• [RECORDS]

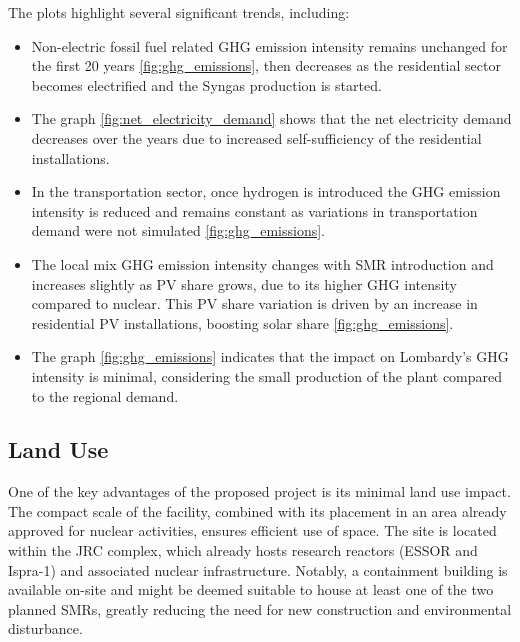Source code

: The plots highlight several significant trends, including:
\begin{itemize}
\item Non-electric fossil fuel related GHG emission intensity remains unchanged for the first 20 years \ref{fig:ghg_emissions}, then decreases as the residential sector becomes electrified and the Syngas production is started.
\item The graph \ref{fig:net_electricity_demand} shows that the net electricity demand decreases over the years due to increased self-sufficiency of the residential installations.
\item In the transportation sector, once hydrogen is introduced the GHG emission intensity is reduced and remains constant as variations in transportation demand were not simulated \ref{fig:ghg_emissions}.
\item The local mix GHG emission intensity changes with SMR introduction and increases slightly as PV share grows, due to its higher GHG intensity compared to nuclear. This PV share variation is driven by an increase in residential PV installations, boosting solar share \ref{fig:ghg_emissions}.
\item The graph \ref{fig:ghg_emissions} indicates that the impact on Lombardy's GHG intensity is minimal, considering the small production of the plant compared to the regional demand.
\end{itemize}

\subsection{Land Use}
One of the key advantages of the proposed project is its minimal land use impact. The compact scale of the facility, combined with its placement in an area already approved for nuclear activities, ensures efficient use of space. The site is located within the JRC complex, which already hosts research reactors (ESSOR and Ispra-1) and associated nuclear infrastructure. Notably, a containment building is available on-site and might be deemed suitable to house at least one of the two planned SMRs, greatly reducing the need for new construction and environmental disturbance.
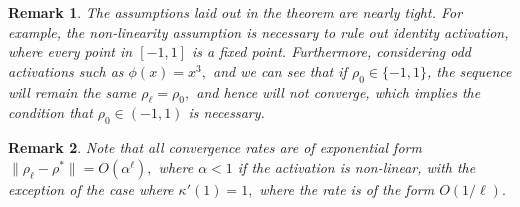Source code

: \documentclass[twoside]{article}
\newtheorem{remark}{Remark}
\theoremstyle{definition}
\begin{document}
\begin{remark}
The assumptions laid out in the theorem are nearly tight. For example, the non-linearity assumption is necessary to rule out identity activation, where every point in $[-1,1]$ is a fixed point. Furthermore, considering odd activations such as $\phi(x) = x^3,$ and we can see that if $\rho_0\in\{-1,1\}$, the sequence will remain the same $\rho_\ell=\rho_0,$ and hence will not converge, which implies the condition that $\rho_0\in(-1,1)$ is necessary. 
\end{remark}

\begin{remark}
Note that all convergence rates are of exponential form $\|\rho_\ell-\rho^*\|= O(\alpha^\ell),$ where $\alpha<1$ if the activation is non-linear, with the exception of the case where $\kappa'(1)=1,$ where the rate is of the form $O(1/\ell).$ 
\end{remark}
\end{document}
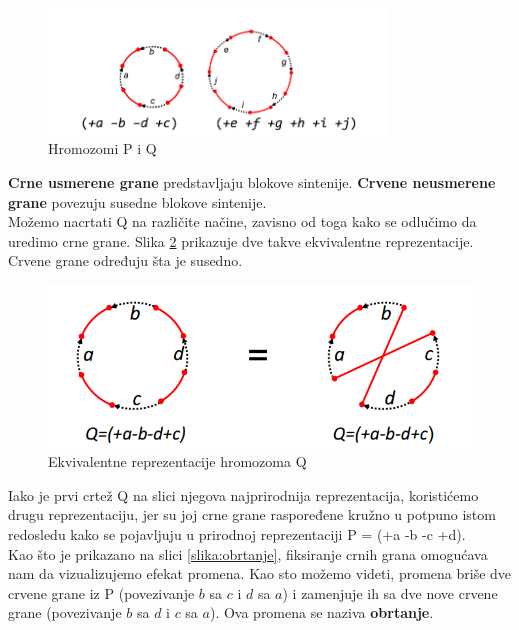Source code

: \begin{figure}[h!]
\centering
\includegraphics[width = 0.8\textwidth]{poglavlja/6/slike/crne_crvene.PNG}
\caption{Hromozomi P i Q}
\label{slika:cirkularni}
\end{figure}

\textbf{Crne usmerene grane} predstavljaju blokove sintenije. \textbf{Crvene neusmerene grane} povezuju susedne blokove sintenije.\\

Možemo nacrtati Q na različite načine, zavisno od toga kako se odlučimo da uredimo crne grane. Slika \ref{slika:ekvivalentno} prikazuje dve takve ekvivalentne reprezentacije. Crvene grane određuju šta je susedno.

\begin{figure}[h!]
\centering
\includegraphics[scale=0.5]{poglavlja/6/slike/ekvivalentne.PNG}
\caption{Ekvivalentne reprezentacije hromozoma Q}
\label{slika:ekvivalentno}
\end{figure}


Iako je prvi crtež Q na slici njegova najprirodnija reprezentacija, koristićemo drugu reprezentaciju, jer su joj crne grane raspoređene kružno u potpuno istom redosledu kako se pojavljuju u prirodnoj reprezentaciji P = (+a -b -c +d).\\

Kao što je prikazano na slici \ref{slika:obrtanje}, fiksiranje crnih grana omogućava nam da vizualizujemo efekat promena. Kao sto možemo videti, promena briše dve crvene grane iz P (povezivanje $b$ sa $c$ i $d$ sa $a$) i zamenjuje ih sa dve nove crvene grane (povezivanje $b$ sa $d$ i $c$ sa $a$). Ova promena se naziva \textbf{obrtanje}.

• [WHAT THIS TASK INVOLVES] Copy each line in the listing where "installations" appears.

• [SOLVED PROBLEM]
\item The graph \ref{fig:net_electricity_demand} shows that the net electricity demand decreases over the years due to increased self-sufficiency of the residential installations.
\item The local mix GHG emission intensity changes with SMR introduction and increases slightly as PV share grows, due to its higher GHG intensity compared to nuclear. This PV share variation is driven by an increase in residential PV installations, boosting solar share \ref{fig:ghg_emissions}.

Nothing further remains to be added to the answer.